Finding a Polynomial Function with Given Zeros, find a polynomial function with real coefficients that has the given zeros. (There are many correct answers.) $$\frac{2}{3},-1,3+\sqrt{2} i$$

Short Answer

Expert verified
The polynomial function with given zeros is \(f(x) = x^4 - \frac{8}{3}x^3 + \frac{31}{3}x^2 - 20x + 4\).

Step by step solution

01

Consider Complex Conjugate

Identify the complex root \(3+\sqrt{2}i\) and include its conjugate pair \(3-\sqrt{2}i\) among the roots.
02

Form the Factors

Transform each root into a factor of the polynomial by setting \(x\) equal to the zero and rearranging the equation to equal zero. This gives the factors as; \[x - \frac{2}{3}\], \(x + 1\), \(x -(3+\sqrt{2}i)\) and \(x -(3-\sqrt{2}i)\] respectively.
03

Multiply the Factors

Multiply all the factors together. The multiplication will yield an expression for the polynomial function when the complex roots are factored in the form \(x^2 - (a+b)x + (a^2 + b^2)\).
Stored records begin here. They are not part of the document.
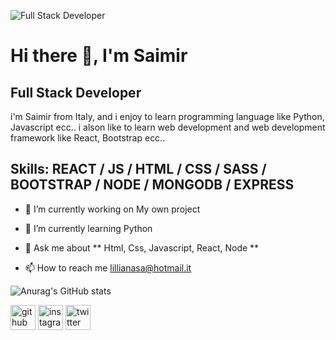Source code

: ![Full Stack Developer](https://www.10bestdesign.com/blog/content/images/2020/04/37.png)

# Hi there 👋, I'm Saimir
## Full Stack Developer

i'm Saimir from Italy, and i enjoy to learn programming language like Python, Javascript ecc..
i alson like to learn web development and web development framework like React, Bootstrap ecc..

## Skills:  REACT / JS / HTML / CSS / SASS / BOOTSTRAP / NODE / MONGODB / EXPRESS


- 🔭 I’m currently working on My own project 

- 🌱 I’m currently learning Python 

- 💬 Ask me about ** Html, Css, Javascript, React, Node **

- 📫 How to reach me lillianasa@hotmail.it


![Anurag's GitHub stats](https://github-readme-stats.vercel.app/api?username=Saimir&show_icons=true&theme=transparent)



[<img src='https://cdn.jsdelivr.net/npm/simple-icons@3.0.1/icons/github.svg' alt='github' height='40'>](https://github.com/Sa1m00) 
[<img src='https://cdn.jsdelivr.net/npm/simple-icons@3.0.1/icons/instagram.svg' alt='instagram' height='40'>](https://www.instagram.com/saimir_gjepali/) 
[<img src='https://cdn.jsdelivr.net/npm/simple-icons@3.0.1/icons/twitter.svg' alt='twitter' height='40'>](https://twitter.com/Saimir_99)  
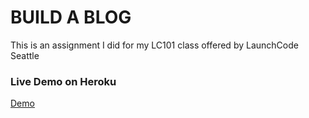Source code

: # BUILD A BLOG
 This is an assignment I did for my LC101 class offered by LaunchCode Seattle

 ### Live Demo on Heroku
 [Demo](http://muatasim-blog.herokuapp.com)
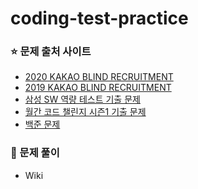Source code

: # coding-test-practice

### ⭐ 문제 출처 사이트

- [2020 KAKAO BLIND RECRUITMENT](https://programmers.co.kr/)<br>
- [2019 KAKAO BLIND RECRUITMENT](https://programmers.co.kr/)<br>
- [삼성 SW 역량 테스트 기출 문제](https://www.acmicpc.net/workbook/view/1152)<br>
- [월간 코드 챌린지 시즌1 기출 문제](https://programmers.co.kr/)<br>
- [백준 문제](https://www.acmicpc.net/)<br>

### 📓 문제 풀이

- Wiki 
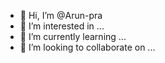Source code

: - 👋 Hi, I’m @Arun-pra
- 👀 I’m interested in ...
- 🌱 I’m currently learning ...
- 💞️ I’m looking to collaborate on ...


<!---


--->
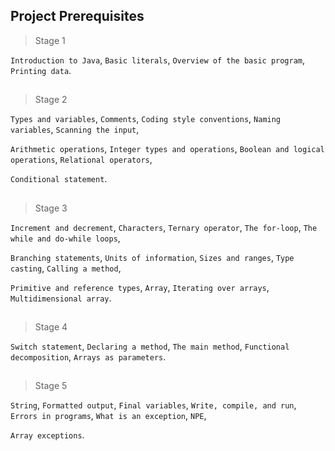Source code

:## Project Prerequisites
> Stage 1

`Introduction to Java`, `Basic literals`, `Overview of the basic program`, `Printing data`.
##
> Stage 2

`Types and variables`, `Comments`, `Coding style conventions`, `Naming variables`, `Scanning the input`, 

`Arithmetic operations`, `Integer types and operations`, `Boolean and logical operations`, `Relational operators`, 

`Conditional statement`.
##
> Stage 3

`Increment and decrement`, `Characters`, `Ternary operator`, `The for-loop`, `The while and do-while loops`, 

`Branching statements`, `Units of information`, `Sizes and ranges`, `Type casting`, `Calling a method`, 

`Primitive and reference types`, `Array`, `Iterating over arrays`, `Multidimensional array`.
##
> Stage 4

`Switch statement`, `Declaring a method`, `The main method`, `Functional decomposition`, `Arrays as parameters`.
##
> Stage 5

`String`, `Formatted output`, `Final variables`, `Write, compile, and run`, `Errors in programs`, `What is an exception`, `NPE`,

`Array exceptions`.
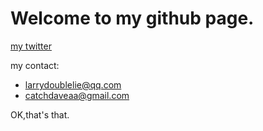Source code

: # Welcome to my github page.

[my twitter](https://twitter.com/LarryDoubleLie)

my contact:
+  larrydoublelie@qq.com
+  catchdaveaa@gmail.com

OK,that's that.
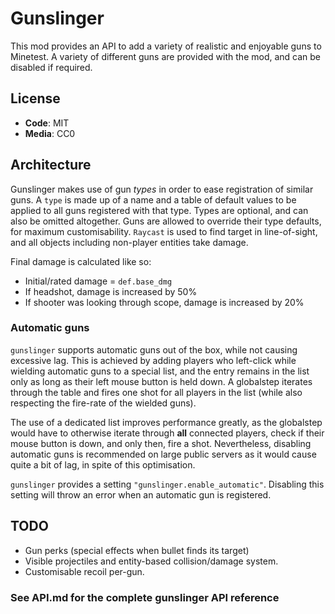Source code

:# Gunslinger

This mod provides an API to add a variety of realistic and enjoyable guns to Minetest. A variety of different guns are provided with the mod, and can be disabled if required.

## License

- **Code**: MIT
- **Media**: CC0

## Architecture

Gunslinger makes use of gun _types_ in order to ease registration of similar guns. A `type` is made up of a name and a table of default values to be applied to all guns registered with that type. Types are optional, and can also be omitted altogether. Guns are allowed to override their type defaults, for maximum customisability. `Raycast` is used to find target in line-of-sight, and all objects including non-player entities take damage.

Final damage is calculated like so:

- Initial/rated damage = `def.base_dmg`
- If headshot, damage is increased by 50%
- If shooter was looking through scope, damage is increased by 20%

### Automatic guns

`gunslinger` supports automatic guns out of the box, while not causing excessive lag. This is achieved by adding players who left-click while wielding automatic guns to a special list, and the entry remains in the list only as long as their left mouse button is held down. A globalstep iterates through the table and fires one shot for all players in the list (while also respecting the fire-rate of the wielded guns).

The use of a dedicated list improves performance greatly, as the globalstep would have to otherwise iterate through **all** connected players, check if their mouse button is down, and only then, fire a shot. Nevertheless, disabling automatic guns is recommended on large public servers as it would cause quite a bit of lag, in spite of this optimisation.

`gunslinger` provides a setting `"gunslinger.enable_automatic"`. Disabling this setting will throw an error when an automatic gun is registered.

## TODO

- Gun perks (special effects when bullet finds its target)
- Visible projectiles and entity-based collision/damage system.
- Customisable recoil per-gun.

### See API.md for the complete gunslinger API reference
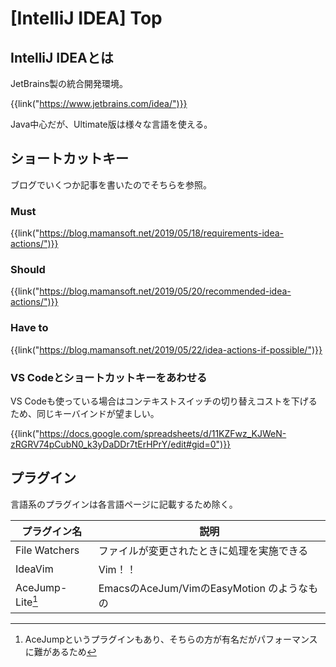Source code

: # [IntelliJ IDEA] Top


IntelliJ IDEAとは
-----------------

JetBrains製の統合開発環境。

{{link("https://www.jetbrains.com/idea/")}}

Java中心だが、Ultimate版は様々な言語を使える。


ショートカットキー
------------------

ブログでいくつか記事を書いたのでそちらを参照。

### Must

{{link("https://blog.mamansoft.net/2019/05/18/requirements-idea-actions/")}}

### Should

{{link("https://blog.mamansoft.net/2019/05/20/recommended-idea-actions/")}}

### Have to

{{link("https://blog.mamansoft.net/2019/05/22/idea-actions-if-possible/")}}

### VS Codeとショートカットキーをあわせる

VS Codeも使っている場合はコンテキストスイッチの切り替えコストを下げるため、同じキーバインドが望ましい。

{{link("https://docs.google.com/spreadsheets/d/11KZFwz_KJWeN-zRGRV74pCubN0_k3yDaDDr7tErHPrY/edit#gid=0")}}


プラグイン
----------

言語系のプラグインは各言語ページに記載するため除く。

|   プラグイン名   |                    説明                    |
| ---------------- | ------------------------------------------ |
| File Watchers    | ファイルが変更されたときに処理を実施できる |
| IdeaVim          | Vim！！                                    |
| AceJump-Lite[^1] | EmacsのAceJum/VimのEasyMotion のようなもの |

[^1]: AceJumpというプラグインもあり、そちらの方が有名だがパフォーマンスに難があるため
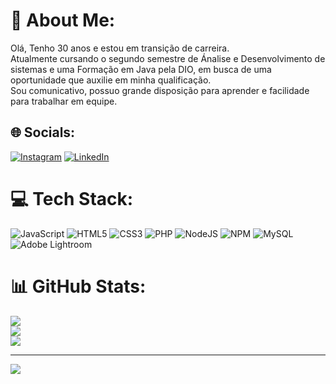 # 💫 About Me:
Olá, Tenho 30 anos e estou em transição de carreira. <br>Atualmente cursando o segundo semestre de Ánalise e Desenvolvimento de sistemas e uma Formação em Java pela DIO, em busca de uma oportunidade que auxilie em minha qualificação. <br>Sou comunicativo, possuo grande disposição para aprender e facilidade para trabalhar em equipe.


## 🌐 Socials:
[![Instagram](https://img.shields.io/badge/Instagram-%23E4405F.svg?logo=Instagram&logoColor=white)](https://instagram.com/brian.photography) [![LinkedIn](https://img.shields.io/badge/LinkedIn-%230077B5.svg?logo=linkedin&logoColor=white)](https://linkedin.com/in/brian-carvalho-3aa081204) 

# 💻 Tech Stack:
![JavaScript](https://img.shields.io/badge/javascript-%23323330.svg?style=for-the-badge&logo=javascript&logoColor=%23F7DF1E) ![HTML5](https://img.shields.io/badge/html5-%23E34F26.svg?style=for-the-badge&logo=html5&logoColor=white) ![CSS3](https://img.shields.io/badge/css3-%231572B6.svg?style=for-the-badge&logo=css3&logoColor=white) ![PHP](https://img.shields.io/badge/php-%23777BB4.svg?style=for-the-badge&logo=php&logoColor=white) ![NodeJS](https://img.shields.io/badge/node.js-6DA55F?style=for-the-badge&logo=node.js&logoColor=white) ![NPM](https://img.shields.io/badge/NPM-%23000000.svg?style=for-the-badge&logo=npm&logoColor=white)  ![MySQL](https://img.shields.io/badge/mysql-%2300f.svg?style=for-the-badge&logo=mysql&logoColor=white) ![Adobe Lightroom](https://img.shields.io/badge/Adobe%20Lightroom-31A8FF.svg?style=for-the-badge&logo=Adobe%20Lightroom&logoColor=white)
# 📊 GitHub Stats:
![](https://github-readme-stats.vercel.app/api?username=brian-dev-93&theme=nightowl&hide_border=false&include_all_commits=true&count_private=true)<br/>
![](https://github-readme-streak-stats.herokuapp.com/?user=brian-dev-93&theme=nightowl&hide_border=false)<br/>
![](https://github-readme-stats.vercel.app/api/top-langs/?username=brian-dev-93&theme=nightowl&hide_border=false&include_all_commits=true&count_private=true&layout=compact)

---
[![](https://visitcount.itsvg.in/api?id=brian-dev-93&icon=2&color=12)](https://visitcount.itsvg.in)

<!-- Proudly created with GPRM ( https://gprm.itsvg.in ) -->
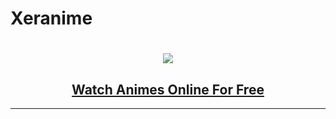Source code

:# Xeranime
<h1 align="center"><a href="https://xeranime-drab.vercel.app/"><img src="https://cdn.jsdelivr.net/gh/Animxer1/Xeranime@master/images/icon.ico"></a></h1>
<h2 align="center"><a href="https://xeranime-drab.vercel.app/"><b>Watch Animes Online For Free</b></a></h4>

<hr>


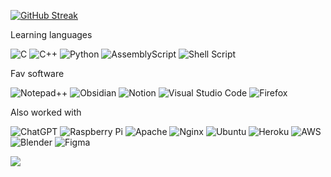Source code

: 
<a href="https://git.io/streak-stats"><img src="https://github-readme-streak-stats.herokuapp.com?user=g0sha1337&theme=tokyonight-duo&border_radius=8&mode=weekly&card_width=800" alt="GitHub Streak" /></a>


Learning languages

![C](https://img.shields.io/badge/c-%2300599C.svg?style=for-the-badge&logo=c&logoColor=white)
![C++](https://img.shields.io/badge/c++-%2300599C.svg?style=for-the-badge&logo=c%2B%2B&logoColor=white)
![Python](https://img.shields.io/badge/python-3670A0?style=for-the-badge&logo=python&logoColor=ffdd54)
![AssemblyScript](https://img.shields.io/badge/assembly%20script-%23000000.svg?style=for-the-badge&logo=assemblyscript&logoColor=white)
![Shell Script](https://img.shields.io/badge/shell_script-%23121011.svg?style=for-the-badge&logo=gnu-bash&logoColor=white)


Fav software

![Notepad++](https://img.shields.io/badge/Notepad++-90E59A.svg?style=for-the-badge&logo=notepad%2b%2b&logoColor=black) ![Obsidian](https://img.shields.io/badge/Obsidian-%23483699.svg?style=for-the-badge&logo=obsidian&logoColor=white) ![Notion](https://img.shields.io/badge/Notion-%23000000.svg?style=for-the-badge&logo=notion&logoColor=white)
![Visual Studio Code](https://img.shields.io/badge/Visual%20Studio%20Code-0078d7.svg?style=for-the-badge&logo=visual-studio-code&logoColor=black)
![Firefox](https://img.shields.io/badge/Firefox-FF7139?style=for-the-badge&logo=Firefox-Browser&logoColor=white)


Also worked with

![ChatGPT](https://img.shields.io/badge/chatGPT-74aa9c?style=for-the-badge&logo=openai&logoColor=white)
![Raspberry Pi](https://img.shields.io/badge/-RaspberryPi-C51A4A?style=for-the-badge&logo=Raspberry-Pi)
![Apache](https://img.shields.io/badge/apache-%23D42029.svg?style=for-the-badge&logo=apache&logoColor=black)
![Nginx](https://img.shields.io/badge/nginx-%23009639.svg?style=for-the-badge&logo=nginx&logoColor=black)
![Ubuntu](https://img.shields.io/badge/Ubuntu-E95420?style=for-the-badge&logo=ubuntu&logoColor=black)
![Heroku](https://img.shields.io/badge/heroku-%23430098.svg?style=for-the-badge&logo=heroku&logoColor=white)
![AWS](https://img.shields.io/badge/AWS-%23FF9900.svg?style=for-the-badge&logo=amazon-aws&logoColor=white)
![Blender](https://img.shields.io/badge/blender-%23F5792A.svg?style=for-the-badge&logo=blender&logoColor=white)
![Figma](https://img.shields.io/badge/figma-%23F24E1E.svg?style=for-the-badge&logo=figma&logoColor=white)


 

![](https://komarev.com/ghpvc/?username=g0sha1337)
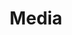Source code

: ---
title: Media
slug: media
taxonomy:
	tag: industry_group
content:
    items:
        '@taxonomy.industry_group': media
    order:
        by: date
        dir: desc
---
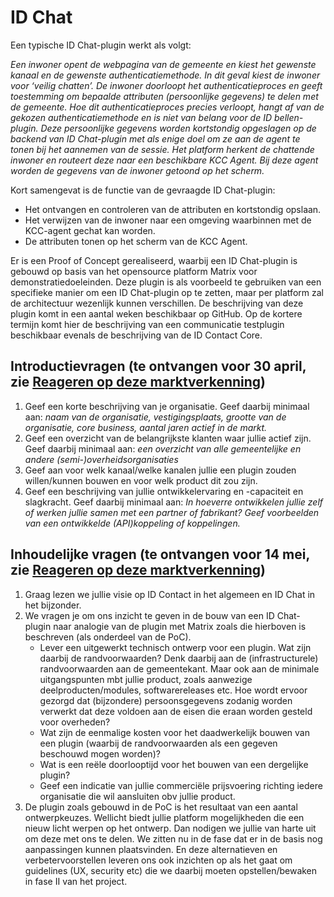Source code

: # ID Chat

Een typische ID Chat-plugin werkt als volgt:

*Een inwoner opent de webpagina van de gemeente en kiest het gewenste kanaal en de gewenste authenticatiemethode. In dit geval kiest de inwoner voor ‘veilig chatten’. De inwoner doorloopt het authenticatieproces en geeft toestemming om bepaalde attributen (persoonlijke gegevens) te delen met de gemeente. Hoe dit authenticatieproces precies verloopt, hangt af van de gekozen authenticatiemethode en is niet van belang voor de ID bellen-plugin. Deze persoonlijke gegevens worden kortstondig opgeslagen op de backend van ID Chat-plugin met als enige doel om ze aan de agent te tonen bij het aannemen van de sessie. Het platform herkent de chattende inwoner en routeert deze naar een beschikbare KCC Agent. Bij deze agent worden de gegevens van de inwoner getoond op het scherm.*

Kort samengevat is de functie van de gevraagde ID Chat-plugin:
- Het ontvangen en controleren van de attributen en kortstondig opslaan.
- Het verwijzen van de inwoner naar een omgeving waarbinnen met de KCC-agent gechat kan worden.
- De attributen tonen op het scherm van de KCC Agent.

Er is een Proof of Concept gerealiseerd, waarbij een ID Chat-plugin is gebouwd op basis van het opensource platform Matrix voor demonstratiedoeleinden. Deze plugin is als voorbeeld te gebruiken van een specifieke manier om een ID Chat-plugin op te zetten, maar per platform zal de architectuur wezenlijk kunnen verschillen. De beschrijving van deze plugin komt in een aantal weken beschikbaar op GitHub. Op de kortere termijn komt hier de beschrijving van een communicatie testplugin beschikbaar evenals de beschrijving van de ID Contact Core. 

## Introductievragen (te ontvangen voor 30 april, zie [Reageren op deze marktverkenning](./reactions.md))

1. Geef een korte beschrijving van je organisatie. Geef daarbij minimaal aan: *naam van de organisatie, vestigingsplaats, grootte van de organisatie, core business, aantal jaren actief in de markt.*
2. Geef een overzicht van de belangrijkste klanten waar jullie actief zijn. Geef daarbij minimaal aan: *een overzicht van alle gemeentelijke en andere (semi-)overheidsorganisaties*
3. Geef aan voor welk kanaal/welke kanalen jullie een plugin zouden willen/kunnen bouwen en voor welk product dit zou zijn.
4. Geef een beschrijving van jullie ontwikkelervaring en -capaciteit en slagkracht. Geef daarbij minimaal aan: *In hoeverre ontwikkelen jullie zelf of werken jullie samen met een partner of fabrikant? Geef voorbeelden van een ontwikkelde (API)koppeling of koppelingen.*

## Inhoudelijke vragen (te ontvangen voor 14 mei, zie [Reageren op deze marktverkenning](./reactions.md))
1. Graag lezen we jullie visie op ID Contact in het algemeen en ID Chat in het bijzonder.
2. We vragen je om ons inzicht te geven in de bouw van een ID Chat-plugin naar analogie van de plugin met Matrix zoals die hierboven is beschreven (als onderdeel van de PoC).
    - Lever een uitgewerkt technisch ontwerp voor een plugin. Wat zijn daarbij de randvoorwaarden? Denk daarbij aan de (infrastructurele) randvoorwaarden aan de gemeentekant. Maar ook aan de minimale uitgangspunten mbt jullie product, zoals aanwezige deelproducten/modules, softwarereleases etc. Hoe wordt ervoor gezorgd dat (bijzondere) persoonsgegevens zodanig worden verwerkt dat deze voldoen aan de eisen die eraan worden gesteld voor overheden?
    - Wat zijn de eenmalige kosten voor het daadwerkelijk bouwen van een plugin (waarbij de randvoorwaarden als een gegeven beschouwd mogen worden)?
    - Wat is een reële doorlooptijd voor het bouwen van een dergelijke plugin?
    - Geef een indicatie van jullie commerciële prijsvoering richting iedere organisatie die wil aansluiten obv jullie product.
3. De plugin zoals gebouwd in de PoC is het resultaat van een aantal ontwerpkeuzes. Wellicht biedt jullie platform mogelijkheden die een nieuw licht werpen op het ontwerp. Dan nodigen we jullie van harte uit om deze met ons te delen. We zitten nu in de fase dat er in de basis nog aanpassingen kunnen plaatsvinden. En deze alternatieven en verbetervoorstellen leveren ons ook inzichten op als het gaat om guidelines (UX, security etc) die we daarbij moeten opstellen/bewaken in fase II van het project.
Doing this yields;\[(x - \frac{2}{3})(x + 1)((x - 3)^2 + (\sqrt{2})^2)\] After performing the algebra, we get;\[f(x) = x^4 - \frac{8}{3}x^3 + \frac{31}{3}x^2 - 20x + 4\].
04

Check the result

To verify whether the formula obtained is correct or not, substitute the zeros into the polynomial function obtained and check that it equals zero.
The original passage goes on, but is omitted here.